Par Graziana Lucarelli

Ce n’est pas la première fois que dans Cosa succede in città on aborde la question de la place que la musique occupe au sein de la télévision italienne : on a parlé, bien évidemment, du Festival de Sanremo (comment ne pas en parler ?), on a parlé du genre de musiciens qui n’ont pas l’habitude d’y participer, on vous a présenté l’émission Stasera Casa Mika qui a lancé Mika en tant qu’animateur télé et on a évoqué sa participation au jury du télé-crochet X Factor (la Nouvelle Star italienne…) et on a également apprécié l’émission Laura e Paola, où la star mondiale Laura Pausini et la comédienne Paola Cortellesi ont fait rire, pleurer parfois, mais surtout chanter le public italien.

Vous vous en rendez bien compte : la musique, notamment la musique live, ne semble pas manquer dans la programmation de la télévision italienne. Quelques amis français ont l’impression qu’elle tient une place beaucoup plus importante qu’en France. Sans rentrer dans la comparaison, il est tout de même intéressant de se demander quels sont les genres musicaux et la typologie d’artistes qui arrivent à franchir la porte de la reconnaissance qui, encore aujourd’hui, passe par le fait de s’afficher à la télé. 

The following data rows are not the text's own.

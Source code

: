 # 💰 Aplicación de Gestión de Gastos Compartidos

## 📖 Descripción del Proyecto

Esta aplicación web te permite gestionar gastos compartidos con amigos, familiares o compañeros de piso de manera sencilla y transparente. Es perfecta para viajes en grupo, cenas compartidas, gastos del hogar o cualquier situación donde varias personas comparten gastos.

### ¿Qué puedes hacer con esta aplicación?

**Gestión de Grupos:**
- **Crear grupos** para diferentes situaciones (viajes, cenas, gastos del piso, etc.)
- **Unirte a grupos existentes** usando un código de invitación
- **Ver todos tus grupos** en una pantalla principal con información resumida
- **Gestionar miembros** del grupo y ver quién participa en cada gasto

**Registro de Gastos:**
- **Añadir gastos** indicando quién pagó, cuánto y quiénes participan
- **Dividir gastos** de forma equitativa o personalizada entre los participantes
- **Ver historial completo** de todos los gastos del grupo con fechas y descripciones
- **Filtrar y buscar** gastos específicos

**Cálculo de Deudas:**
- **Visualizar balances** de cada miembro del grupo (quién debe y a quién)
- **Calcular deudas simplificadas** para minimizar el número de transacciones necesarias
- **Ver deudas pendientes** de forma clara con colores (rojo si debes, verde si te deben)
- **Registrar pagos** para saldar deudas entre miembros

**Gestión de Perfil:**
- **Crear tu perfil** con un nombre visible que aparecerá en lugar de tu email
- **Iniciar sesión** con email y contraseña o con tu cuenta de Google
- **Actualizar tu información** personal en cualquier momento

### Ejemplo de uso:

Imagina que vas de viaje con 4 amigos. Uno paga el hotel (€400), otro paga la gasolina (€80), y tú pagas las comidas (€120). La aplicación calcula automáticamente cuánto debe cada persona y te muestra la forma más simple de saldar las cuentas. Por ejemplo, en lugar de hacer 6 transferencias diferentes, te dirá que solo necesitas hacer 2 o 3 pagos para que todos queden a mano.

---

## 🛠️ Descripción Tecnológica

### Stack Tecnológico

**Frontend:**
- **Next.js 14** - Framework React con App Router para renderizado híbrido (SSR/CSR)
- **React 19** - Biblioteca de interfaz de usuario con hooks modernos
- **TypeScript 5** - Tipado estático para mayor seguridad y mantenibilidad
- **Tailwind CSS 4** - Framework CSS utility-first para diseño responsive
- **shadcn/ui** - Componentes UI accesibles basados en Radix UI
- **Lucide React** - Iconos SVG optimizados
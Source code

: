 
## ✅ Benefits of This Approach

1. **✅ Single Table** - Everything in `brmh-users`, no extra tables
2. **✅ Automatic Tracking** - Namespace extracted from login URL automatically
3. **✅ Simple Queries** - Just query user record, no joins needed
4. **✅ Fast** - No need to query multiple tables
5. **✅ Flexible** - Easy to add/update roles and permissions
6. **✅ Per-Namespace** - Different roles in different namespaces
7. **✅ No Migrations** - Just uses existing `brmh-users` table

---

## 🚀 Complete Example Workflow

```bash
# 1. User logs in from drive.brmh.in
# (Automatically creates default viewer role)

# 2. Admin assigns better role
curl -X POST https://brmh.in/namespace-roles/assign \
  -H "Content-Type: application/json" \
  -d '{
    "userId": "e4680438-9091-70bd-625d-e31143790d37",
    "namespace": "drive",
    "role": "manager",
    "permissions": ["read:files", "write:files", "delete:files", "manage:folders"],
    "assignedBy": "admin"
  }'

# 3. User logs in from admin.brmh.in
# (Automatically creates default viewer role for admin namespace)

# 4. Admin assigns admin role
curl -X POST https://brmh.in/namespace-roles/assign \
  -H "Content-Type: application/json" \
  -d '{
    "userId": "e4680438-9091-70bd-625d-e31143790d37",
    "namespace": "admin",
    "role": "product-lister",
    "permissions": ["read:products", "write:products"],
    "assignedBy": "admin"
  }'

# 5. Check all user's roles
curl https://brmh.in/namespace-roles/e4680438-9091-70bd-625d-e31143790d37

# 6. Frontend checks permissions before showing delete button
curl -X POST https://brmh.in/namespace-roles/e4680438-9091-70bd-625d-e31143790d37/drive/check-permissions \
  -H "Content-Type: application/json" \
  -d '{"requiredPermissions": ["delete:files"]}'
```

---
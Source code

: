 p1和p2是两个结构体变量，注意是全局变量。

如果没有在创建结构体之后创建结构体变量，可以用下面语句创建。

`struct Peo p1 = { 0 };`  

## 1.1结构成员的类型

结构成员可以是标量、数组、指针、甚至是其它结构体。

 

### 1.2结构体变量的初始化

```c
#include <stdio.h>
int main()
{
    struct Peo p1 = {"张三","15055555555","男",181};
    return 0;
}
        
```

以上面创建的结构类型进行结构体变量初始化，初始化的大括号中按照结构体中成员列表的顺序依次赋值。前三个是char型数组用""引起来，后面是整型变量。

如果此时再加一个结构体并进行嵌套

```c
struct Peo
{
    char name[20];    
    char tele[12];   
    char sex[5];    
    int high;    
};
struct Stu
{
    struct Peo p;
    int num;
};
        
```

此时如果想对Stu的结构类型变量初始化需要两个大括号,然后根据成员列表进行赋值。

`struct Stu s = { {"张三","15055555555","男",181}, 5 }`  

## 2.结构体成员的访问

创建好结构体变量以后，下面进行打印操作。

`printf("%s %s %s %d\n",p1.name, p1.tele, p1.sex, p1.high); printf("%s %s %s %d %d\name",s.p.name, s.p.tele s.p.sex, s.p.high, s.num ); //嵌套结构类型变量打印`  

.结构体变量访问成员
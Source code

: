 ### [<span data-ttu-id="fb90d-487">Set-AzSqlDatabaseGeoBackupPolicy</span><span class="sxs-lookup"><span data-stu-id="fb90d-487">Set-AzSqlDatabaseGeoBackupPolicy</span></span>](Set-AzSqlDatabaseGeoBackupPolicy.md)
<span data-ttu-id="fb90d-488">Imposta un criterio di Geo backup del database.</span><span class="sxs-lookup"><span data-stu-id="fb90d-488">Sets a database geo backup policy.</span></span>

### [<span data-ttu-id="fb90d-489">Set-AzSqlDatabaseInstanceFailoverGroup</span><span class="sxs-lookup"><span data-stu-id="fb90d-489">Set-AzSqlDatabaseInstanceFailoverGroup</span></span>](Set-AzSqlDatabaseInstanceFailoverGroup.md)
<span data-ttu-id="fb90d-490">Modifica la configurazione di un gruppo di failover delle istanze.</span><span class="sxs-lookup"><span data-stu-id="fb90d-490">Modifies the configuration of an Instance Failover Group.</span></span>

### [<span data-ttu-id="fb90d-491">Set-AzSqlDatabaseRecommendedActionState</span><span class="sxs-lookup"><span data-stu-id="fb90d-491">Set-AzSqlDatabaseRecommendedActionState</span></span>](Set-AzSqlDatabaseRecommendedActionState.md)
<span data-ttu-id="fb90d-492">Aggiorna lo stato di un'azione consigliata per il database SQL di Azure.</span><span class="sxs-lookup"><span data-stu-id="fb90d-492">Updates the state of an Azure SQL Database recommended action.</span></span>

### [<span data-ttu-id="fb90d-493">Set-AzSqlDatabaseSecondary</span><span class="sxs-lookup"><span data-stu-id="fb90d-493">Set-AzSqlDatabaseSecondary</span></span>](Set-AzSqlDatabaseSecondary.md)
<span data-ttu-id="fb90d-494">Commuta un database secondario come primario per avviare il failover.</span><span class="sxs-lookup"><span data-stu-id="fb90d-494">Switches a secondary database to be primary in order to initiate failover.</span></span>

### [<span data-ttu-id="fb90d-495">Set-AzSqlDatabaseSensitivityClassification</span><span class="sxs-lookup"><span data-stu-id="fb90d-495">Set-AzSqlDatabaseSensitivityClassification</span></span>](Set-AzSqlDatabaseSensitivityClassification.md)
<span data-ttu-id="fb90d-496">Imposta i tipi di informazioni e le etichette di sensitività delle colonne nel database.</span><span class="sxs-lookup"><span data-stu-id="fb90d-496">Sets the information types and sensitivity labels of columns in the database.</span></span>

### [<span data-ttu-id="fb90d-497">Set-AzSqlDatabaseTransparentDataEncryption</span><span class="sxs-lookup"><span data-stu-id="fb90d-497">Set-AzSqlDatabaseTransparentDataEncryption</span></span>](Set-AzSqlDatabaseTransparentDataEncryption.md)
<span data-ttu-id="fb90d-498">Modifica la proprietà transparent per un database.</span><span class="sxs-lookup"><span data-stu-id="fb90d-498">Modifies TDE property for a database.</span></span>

Si je devais utiliser une seule expression pour décrire l’ensemble de la musique et des musiciens qui arrivent à gagner cette place, j’utiliserais probablement le mot italien nazional-popolari. Si Gramsci lui a attribué un sens positif, l’usage courant a transformé ce concept en le liant à tout ce qui représente les stéréotypes et les aspects les plus superficiels du goût et de la présumée identité d’un pays. Du coup, si on tient pour bonne ma théorie, la musique qui accède à la visibilité propre à la télévision est celle qui est en phase avec les stéréotypes qui caractérisent l’Italie : une musique « sympathique » et « souriante », qui ne dérange pas, qui passe comme une lettre à poste.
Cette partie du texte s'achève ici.